What astronomers stubbornly refuse to acknowledge is the static electrical charge differential between comets and meteors and planet Earth. They think that the Solar System is homgeneously electrically neutral while calling the Solar Electric Current the “Solar Wind” and the Van Allen plasma sheaths- “belts”. The Solar System is alive with electrical phenomena. 99% of all matter in the Universe is in the plasma state- ionized and electrically and, more importantly, magnetically, active. That’s what those pretty “nebulas” are made of and is what astronomers describe as “filaments” which stretch between galaxies as well as comprising their “arms”. These ubuquitous “filaments” are in reality plasma Birkland Currents.

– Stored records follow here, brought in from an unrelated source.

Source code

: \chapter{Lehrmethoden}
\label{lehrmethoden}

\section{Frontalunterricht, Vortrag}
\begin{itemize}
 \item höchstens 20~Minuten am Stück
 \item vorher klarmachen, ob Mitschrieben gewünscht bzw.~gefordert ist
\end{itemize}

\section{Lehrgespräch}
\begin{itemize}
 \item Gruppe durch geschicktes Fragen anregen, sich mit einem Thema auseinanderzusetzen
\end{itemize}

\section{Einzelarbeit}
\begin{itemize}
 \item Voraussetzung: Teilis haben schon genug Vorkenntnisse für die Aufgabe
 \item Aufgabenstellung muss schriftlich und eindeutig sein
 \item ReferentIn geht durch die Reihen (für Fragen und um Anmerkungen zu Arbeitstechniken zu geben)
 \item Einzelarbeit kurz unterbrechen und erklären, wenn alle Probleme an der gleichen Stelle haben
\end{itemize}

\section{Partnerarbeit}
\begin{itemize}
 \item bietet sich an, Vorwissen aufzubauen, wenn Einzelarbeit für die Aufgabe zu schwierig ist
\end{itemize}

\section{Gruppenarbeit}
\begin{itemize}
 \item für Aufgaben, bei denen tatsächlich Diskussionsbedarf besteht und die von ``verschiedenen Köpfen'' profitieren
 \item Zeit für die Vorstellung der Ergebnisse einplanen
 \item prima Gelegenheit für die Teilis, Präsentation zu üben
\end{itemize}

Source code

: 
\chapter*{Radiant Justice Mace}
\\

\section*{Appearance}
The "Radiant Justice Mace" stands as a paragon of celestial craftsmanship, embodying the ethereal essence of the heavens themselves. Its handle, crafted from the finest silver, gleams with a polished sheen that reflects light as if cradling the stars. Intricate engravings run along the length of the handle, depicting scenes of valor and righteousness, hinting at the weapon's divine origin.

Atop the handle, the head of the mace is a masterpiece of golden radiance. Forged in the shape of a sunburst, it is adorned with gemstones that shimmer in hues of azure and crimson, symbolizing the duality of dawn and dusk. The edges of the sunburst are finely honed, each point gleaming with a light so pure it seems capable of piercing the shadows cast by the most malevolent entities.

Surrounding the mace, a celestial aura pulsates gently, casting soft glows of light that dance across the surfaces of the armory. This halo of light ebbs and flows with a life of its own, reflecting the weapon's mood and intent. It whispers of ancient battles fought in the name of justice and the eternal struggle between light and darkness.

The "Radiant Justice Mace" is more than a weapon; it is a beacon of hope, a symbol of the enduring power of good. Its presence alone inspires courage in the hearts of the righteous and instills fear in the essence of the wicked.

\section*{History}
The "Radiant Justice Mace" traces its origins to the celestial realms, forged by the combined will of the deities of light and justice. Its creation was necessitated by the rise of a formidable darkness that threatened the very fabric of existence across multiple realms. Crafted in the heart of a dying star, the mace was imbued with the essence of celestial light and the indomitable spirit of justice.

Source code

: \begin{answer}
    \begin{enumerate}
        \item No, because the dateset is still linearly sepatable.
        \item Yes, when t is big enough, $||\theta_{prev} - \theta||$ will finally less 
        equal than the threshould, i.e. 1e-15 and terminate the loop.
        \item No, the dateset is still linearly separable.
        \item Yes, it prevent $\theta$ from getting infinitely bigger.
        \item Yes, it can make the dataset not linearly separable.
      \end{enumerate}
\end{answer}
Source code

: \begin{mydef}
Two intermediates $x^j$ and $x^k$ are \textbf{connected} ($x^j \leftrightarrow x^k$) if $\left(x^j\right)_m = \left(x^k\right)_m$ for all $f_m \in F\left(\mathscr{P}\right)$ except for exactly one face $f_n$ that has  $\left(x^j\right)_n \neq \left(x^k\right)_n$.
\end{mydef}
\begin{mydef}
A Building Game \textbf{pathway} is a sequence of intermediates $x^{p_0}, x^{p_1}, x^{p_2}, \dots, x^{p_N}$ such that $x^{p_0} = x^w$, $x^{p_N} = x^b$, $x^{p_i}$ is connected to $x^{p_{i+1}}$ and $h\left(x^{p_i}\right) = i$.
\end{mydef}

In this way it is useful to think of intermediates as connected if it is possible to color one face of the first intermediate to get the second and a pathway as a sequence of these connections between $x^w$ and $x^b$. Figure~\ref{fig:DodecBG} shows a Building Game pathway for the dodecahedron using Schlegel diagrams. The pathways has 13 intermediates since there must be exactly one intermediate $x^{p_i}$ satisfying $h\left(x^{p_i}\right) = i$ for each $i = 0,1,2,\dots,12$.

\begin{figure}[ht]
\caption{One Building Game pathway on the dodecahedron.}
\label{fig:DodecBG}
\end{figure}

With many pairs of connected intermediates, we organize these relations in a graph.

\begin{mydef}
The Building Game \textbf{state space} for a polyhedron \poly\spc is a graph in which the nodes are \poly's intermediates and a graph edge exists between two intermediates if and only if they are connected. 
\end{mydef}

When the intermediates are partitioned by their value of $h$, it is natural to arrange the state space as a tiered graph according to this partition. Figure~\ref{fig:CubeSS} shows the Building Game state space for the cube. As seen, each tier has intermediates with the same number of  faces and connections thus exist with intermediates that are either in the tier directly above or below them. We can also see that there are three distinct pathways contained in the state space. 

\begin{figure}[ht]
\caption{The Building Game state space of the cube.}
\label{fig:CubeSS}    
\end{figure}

It doesn’t take a rocket scientist to see that an approaching meteor can discharge violently at some point in the Earth’s atmosphere and shatter itself into much smaller components, as the evidence suggests at Tsunguska and as we witnessed at Chelayabinsk. Comets can also break apart (they are not “dirty snowballs”, but rocks just like meteors) and become a freight train such as Shoemaker-Levy 9, which can become a plasma torch creating a swath of plasma furnace temperatures burning everything and melting mountains like candle wax. http://sites.google.com/site/dragonstormproject/

Astronomers cringe at the possibility of one day having to admit that we live in a cosmic shooting gallery because our only defense, at present, is our Cold War nuclear ICBM arsenal, which would then take on the property of savant technology and the elevation of men such as Edward Teller to guardian angel status.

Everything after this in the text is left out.